Great Houdini's Escape

[th1nkp1nk]

Harry Houdini's favorite magic act is to have himself tied up with rope, lowered into a giant flask, and have poured into the flask at a constant rate. Harry is 6 feet tall and we can assume he is a perfect cylinder with a radius of 6 inches. The flask is 8 feet tall and has a radius of 4 feet at the bottom and a radius of 2 feet at the top. The large radius extends straight up for 2 feet before slanting in, and theneck of the flask (small radius) is also 2 feet.

Note that when the height of the water was 3 feet high, the water was rising at a rate of .058 ft/sec.

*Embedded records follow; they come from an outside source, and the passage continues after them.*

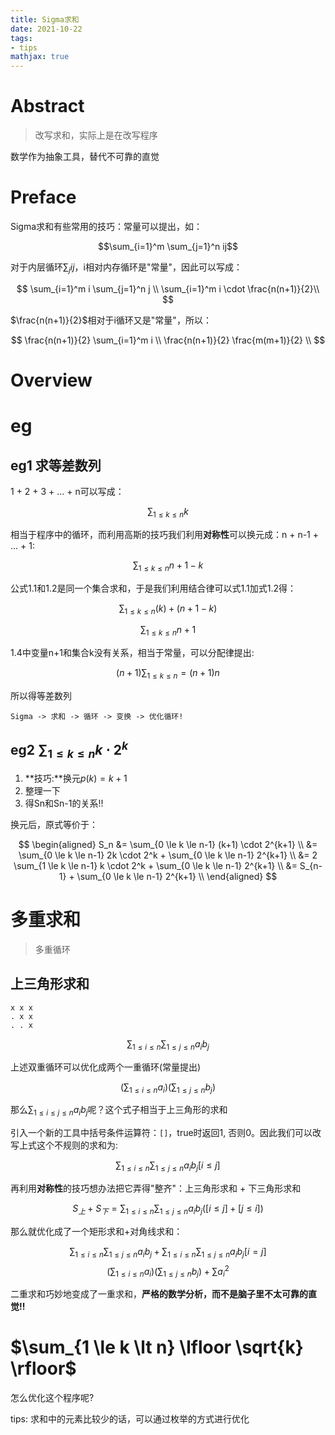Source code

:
 ```yaml
---
title: Sigma求和
date: 2021-10-22
tags: 
- tips
mathjax: true
---
```


# Abstract

> 改写求和，实际上是在改写程序

数学作为抽象工具，替代不可靠的直觉

# Preface

Sigma求和有些常用的技巧：常量可以提出，如：

$$\sum_{i=1}^m \sum_{j=1}^n ij$$

对于内层循环$\sum_j ij$，i相对内存循环是"常量"，因此可以写成：

$$
\sum_{i=1}^m i \sum_{j=1}^n j \\
\sum_{i=1}^m i \cdot \frac{n(n+1)}{2}\\
$$

$\frac{n(n+1)}{2}$相对于i循环又是"常量"，所以：

$$
\frac{n(n+1)}{2} \sum_{i=1}^m i \\
\frac{n(n+1)}{2} \frac{m(m+1)}{2} \\
$$


# Overview

# eg

## eg1 求等差数列

1 + 2 + 3 + ... + n可以写成：

$$\sum_{1 \le k \le n} k \tag{1.1}$$

相当于程序中的循环，而利用高斯的技巧我们利用**对称性**可以换元成：n + n-1 + ... + 1:

$$\sum_{1 \le k \le n} n+1-k \tag{1.2}$$

公式1.1和1.2是同一个集合求和，于是我们利用结合律可以式1.1加式1.2得：

$$\sum_{1 \le k \le n} (k) + (n+1-k) \tag{1.3}$$

$$\sum_{1 \le k \le n} n+1 \tag{1.4}$$

1.4中变量n+1和集合k没有关系，相当于常量，可以分配律提出:

$$(n+1)\sum_{1 \le k \le n} = (n+1) n \tag{1.5}$$

所以得等差数列

```
Sigma -> 求和 -> 循环 -> 变换 -> 优化循环!
```

## eg2 $\sum_{1 \le k \le n} k \cdot 2^k$

1. **技巧:**换元$p(k) = k+1$
2. 整理一下
3. 得Sn和Sn-1的关系!!

换元后，原式等价于：



$$
\begin{aligned}
S_n &= \sum_{0 \le k \le n-1} (k+1) \cdot 2^{k+1} \\
	&= \sum_{0 \le k \le n-1} 2k \cdot 2^k + \sum_{0 \le k \le n-1} 2^{k+1} \\
	&= 2 \sum_{1 \le k \le n-1} k \cdot 2^k + \sum_{0 \le k \le n-1} 2^{k+1} \\
	&= S_{n-1} + \sum_{0 \le k \le n-1} 2^{k+1} \\
\end{aligned}
$$


# 多重求和

> 多重循环

## 上三角形求和

```
x x x
. x x
. . x
```

$$\sum_{1 \le i \le n} \sum_{1 \le j \le n} a_i b_j \tag{2.1}$$

上述双重循环可以优化成两个一重循环(常量提出)

$$(\sum_{1 \le i \le n} a_i) (\sum_{1 \le j \le n} b_j) \tag{2.2}$$

那么$\sum_{1 \le i \le j \le n} a_i b_j$呢？这个式子相当于上三角形的求和

引入一个新的工具中括号条件运算符：`[]`，true时返回1, 否则0。因此我们可以改写上式这个不规则的求和为:

$$\sum_{1 \le i \le n} \sum_{1 \le j \le n} a_i b_j[i \le j] \tag{2.3}$$

再利用**对称性**的技巧想办法把它弄得"整齐"：上三角形求和 + 下三角形求和

$$S_上 + S_下 = \sum_{1 \le i \le n} \sum_{1 \le j \le n} a_i b_j([i \le j] + [j \le i])$$

那么就优化成了一个矩形求和+对角线求和：

$$\sum_{1 \le i \le n} \sum_{1 \le j \le n} a_i b_j + \sum_{1 \le i \le n} \sum_{1 \le j \le n} a_i b_j[i = j]$$
$$(\sum_{1 \le i \le n} a_i) (\sum_{1 \le j \le n} b_j) + \sum a_i^2\tag{2.2}$$

二重求和巧妙地变成了一重求和，**严格的数学分析，而不是脑子里不太可靠的直觉!!**


**$\sum_{1 \le k \lt n} \lfloor \sqrt{k} \rfloor$**
========

怎么优化这个程序呢?

tips: 求和中的元素比较少的话，可以通过枚举的方式进行优化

V(h) = 63 pi/4 h if 0<=h<=2
V(h) = pi/12 h^3 - 5pi/2 h^2+ 99pi/4 h -26pi/3 if 2 <= h <= 6
V(h) = 4pi h+ 263pi/6 if 6 <=h<=8

------------

We're supposed to verify these volume formulas - I got the 1st and 3rd one, but can't figure out how to do the middle one. My teacher told us to use solids of revolution, using 2 as the lower bound and h as the upper bound, but my answer didn't equal the volume equation.

 

[TchrWill]

Harry Houdini's favorite magic act is to have himself tied up with rope, lowered into a giant flask, and have poured into the flask at a constant rate. Harry is 6 feet tall and we can assume he is a perfect cylinder with a radius of 6 inches. The flask is 8 feet tall and has a radius of 4 feet at the bottom and a radius of 2 feet at the top. The large radius extends straight up for 2 feet before slanting in, and theneck of the flask (small radius) is also 2 feet.

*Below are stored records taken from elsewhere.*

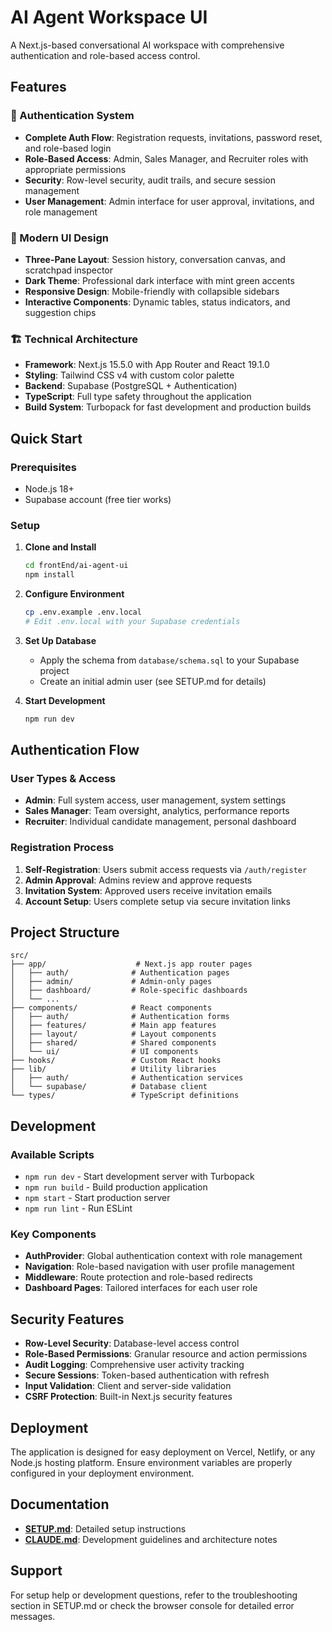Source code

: # AI Agent Workspace UI

A Next.js-based conversational AI workspace with comprehensive authentication and role-based access control.

## Features

### 🔐 Authentication System
- **Complete Auth Flow**: Registration requests, invitations, password reset, and role-based login
- **Role-Based Access**: Admin, Sales Manager, and Recruiter roles with appropriate permissions
- **Security**: Row-level security, audit trails, and secure session management
- **User Management**: Admin interface for user approval, invitations, and role management

### 🎨 Modern UI Design
- **Three-Pane Layout**: Session history, conversation canvas, and scratchpad inspector
- **Dark Theme**: Professional dark interface with mint green accents
- **Responsive Design**: Mobile-friendly with collapsible sidebars
- **Interactive Components**: Dynamic tables, status indicators, and suggestion chips

### 🏗️ Technical Architecture
- **Framework**: Next.js 15.5.0 with App Router and React 19.1.0
- **Styling**: Tailwind CSS v4 with custom color palette
- **Backend**: Supabase (PostgreSQL + Authentication)
- **TypeScript**: Full type safety throughout the application
- **Build System**: Turbopack for fast development and production builds

## Quick Start

### Prerequisites
- Node.js 18+ 
- Supabase account (free tier works)

### Setup
1. **Clone and Install**
   ```bash
   cd frontEnd/ai-agent-ui
   npm install
   ```

2. **Configure Environment**
   ```bash
   cp .env.example .env.local
   # Edit .env.local with your Supabase credentials
   ```

3. **Set Up Database**
   - Apply the schema from `database/schema.sql` to your Supabase project
   - Create an initial admin user (see SETUP.md for details)

4. **Start Development**
   ```bash
   npm run dev
   ```

## Authentication Flow

### User Types & Access
- **Admin**: Full system access, user management, system settings
- **Sales Manager**: Team oversight, analytics, performance reports  
- **Recruiter**: Individual candidate management, personal dashboard

### Registration Process
1. **Self-Registration**: Users submit access requests via `/auth/register`
2. **Admin Approval**: Admins review and approve requests
3. **Invitation System**: Approved users receive invitation emails
4. **Account Setup**: Users complete setup via secure invitation links

## Project Structure

```
src/
├── app/                    # Next.js app router pages
│   ├── auth/              # Authentication pages
│   ├── admin/             # Admin-only pages
│   ├── dashboard/         # Role-specific dashboards
│   └── ...
├── components/            # React components
│   ├── auth/              # Authentication forms
│   ├── features/          # Main app features
│   ├── layout/            # Layout components
│   ├── shared/            # Shared components
│   └── ui/                # UI components
├── hooks/                 # Custom React hooks
├── lib/                   # Utility libraries
│   ├── auth/              # Authentication services
│   └── supabase/          # Database client
└── types/                 # TypeScript definitions
```

## Development

### Available Scripts
- `npm run dev` - Start development server with Turbopack
- `npm run build` - Build production application  
- `npm start` - Start production server
- `npm run lint` - Run ESLint

### Key Components
- **AuthProvider**: Global authentication context with role management
- **Navigation**: Role-based navigation with user profile management
- **Middleware**: Route protection and role-based redirects
- **Dashboard Pages**: Tailored interfaces for each user role

## Security Features

- **Row-Level Security**: Database-level access control
- **Role-Based Permissions**: Granular resource and action permissions
- **Audit Logging**: Comprehensive user activity tracking
- **Secure Sessions**: Token-based authentication with refresh
- **Input Validation**: Client and server-side validation
- **CSRF Protection**: Built-in Next.js security features

## Deployment

The application is designed for easy deployment on Vercel, Netlify, or any Node.js hosting platform. Ensure environment variables are properly configured in your deployment environment.

## Documentation

- **[SETUP.md](./SETUP.md)**: Detailed setup instructions
- **[CLAUDE.md](./CLAUDE.md)**: Development guidelines and architecture notes

## Support

For setup help or development questions, refer to the troubleshooting section in SETUP.md or check the browser console for detailed error messages.
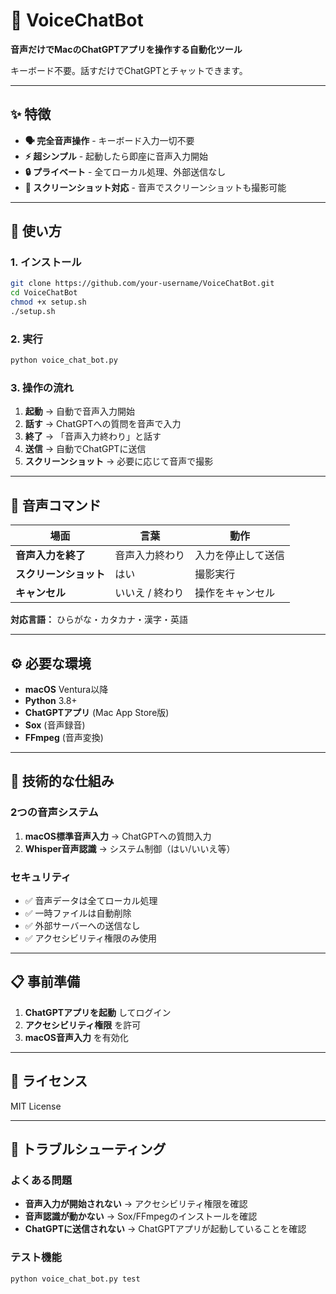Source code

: # 🎤 VoiceChatBot

**音声だけでMacのChatGPTアプリを操作する自動化ツール**

キーボード不要。話すだけでChatGPTとチャットできます。

---

## ✨ 特徴

- **🗣️ 完全音声操作** - キーボード入力一切不要
- **⚡ 超シンプル** - 起動したら即座に音声入力開始
- **🔒 プライベート** - 全てローカル処理、外部送信なし
- **📸 スクリーンショット対応** - 音声でスクリーンショットも撮影可能

---

## 🚀 使い方

### 1. インストール
```bash
git clone https://github.com/your-username/VoiceChatBot.git
cd VoiceChatBot
chmod +x setup.sh
./setup.sh
```

### 2. 実行
```bash
python voice_chat_bot.py
```

### 3. 操作の流れ
1. **起動** → 自動で音声入力開始
2. **話す** → ChatGPTへの質問を音声で入力
3. **終了** → 「音声入力終わり」と話す
4. **送信** → 自動でChatGPTに送信
5. **スクリーンショット** → 必要に応じて音声で撮影

---

## 🎯 音声コマンド

| 場面 | 言葉 | 動作 |
|------|------|------|
| **音声入力を終了** | 音声入力終わり | 入力を停止して送信 |
| **スクリーンショット** | はい | 撮影実行 |
| **キャンセル** | いいえ / 終わり | 操作をキャンセル |

**対応言語：** ひらがな・カタカナ・漢字・英語

---

## ⚙️ 必要な環境

- **macOS** Ventura以降
- **Python** 3.8+
- **ChatGPTアプリ** (Mac App Store版)
- **Sox** (音声録音)
- **FFmpeg** (音声変換)

---

## 🔧 技術的な仕組み

### 2つの音声システム
1. **macOS標準音声入力** → ChatGPTへの質問入力
2. **Whisper音声認識** → システム制御（はい/いいえ等）

### セキュリティ
- ✅ 音声データは全てローカル処理
- ✅ 一時ファイルは自動削除
- ✅ 外部サーバーへの送信なし
- ✅ アクセシビリティ権限のみ使用

---

## 📋 事前準備

1. **ChatGPTアプリを起動** してログイン
2. **アクセシビリティ権限** を許可
3. **macOS音声入力** を有効化

---

## 📄 ライセンス

MIT License

---

## 🛟 トラブルシューティング

### よくある問題
- **音声入力が開始されない** → アクセシビリティ権限を確認
- **音声認識が動かない** → Sox/FFmpegのインストールを確認
- **ChatGPTに送信されない** → ChatGPTアプリが起動していることを確認

### テスト機能
```bash
python voice_chat_bot.py test
```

Note that when the height of the water was 3 feet high, the water was rising at a rate of .058 ft/sec.

V(h) = 63 pi/4 h if 0<=h<=2
V(h) = pi/12 h^3 - 5pi/2 h^2+ 99pi/4 h -26pi/3 if 2 <= h <= 6
V(h) = 4pi h+ 263pi/6 if 6 <=h<=8

------------

We're supposed to verify these volume formulas - I got the 1st and 3rd one, but can't figure out how to do the middle one. My teacher told us to use solids of revolution, using 2 as the lower bound and h as the upper bound, but my answer didn't equal the volume equation.

The contained volume at any h < 2 is V = Pi(r^2)h = 50.265h.

The contained volume at any h >2 but <6 is as follows.
The volume of a right circular cone is V = Pih'(r^2 + rr' + r'^2)/3 where r = the radius at the bottom of the cone, 4 ft, and r' = the radius at the top of the conical frustrum, 2 ft. and h' = the height from the bottom of the conical section.
The slope of the conical side is arctan(2/4) = µ = 26.565º the tangent being 2/4.
The radius at any given h' is given by r' = (4 - h')tan µ = (4 - h')(2/4) = (4 - h')/2
Therefore, the volume of any conical portion above 2 feet in flask height is given by Vcon = Pih'[r^2 + r(4 - h')/2 + ((4 - h)/2)^2]

The volume of the upper cylindrical portion f the flask is given by Vu = Pi(2^2)h" where h" = the height from the top of the conical frustrum top to the height in question.

I;ll let you add them together and simplify to derive the three equations for volume within each height constraint.

 

[galactus]

I think I found a nice solution. The cylinder being lowered into the flask has volume \(\displaystyle \L\\{\pi}(\frac{1}{2})^{2}h=\frac{1}{4}{\pi}h\)

The volume of the lower portion form 0 to 2 is \(\displaystyle \L\\32{\pi}\)

Now, the trickiest part is the portion from 2 to 6, where the shoulders are slanted.

Find the equation of the line which makes up a shoulder. It passes through
(4,2) and (2,6). This gives a line equation of \(\displaystyle \L\\y=-2x+10\)
Solve for x and get \(\displaystyle \L\\x=5-\frac{y}{2}\)

Make the solid of revolution as such:

\(\displaystyle \L\\{\pi}\int_{2}^{h}(5-\frac{y}{2})^{2}dy=\frac{\pi}{12}h^{3}-\frac{5\pi}{2}h^{2}+25{\pi}h-\frac{122{\pi}}{3}\)

Now, add the bottom portion and subtract the cylinder submerged into the flask:

\(\displaystyle \L\\\frac{\pi}{12}h^{3}-\frac{5\pi}{2}h^{2}+25{\pi}h-\frac{122{\pi}}{3}+32{\pi}-\frac{1}{4}{\pi}h=\fbox{\frac{\pi}{12}h^{3}-\frac{5\pi}{2}h^{2}+\frac{99\pi}{4}h-\frac{26\pi}{3}}\).....there she is!.

 

[morson]

Nice work galactus, elegant and concise. I initially thought the shoulders were not straight lines (curves) so I was having a bit of trouble.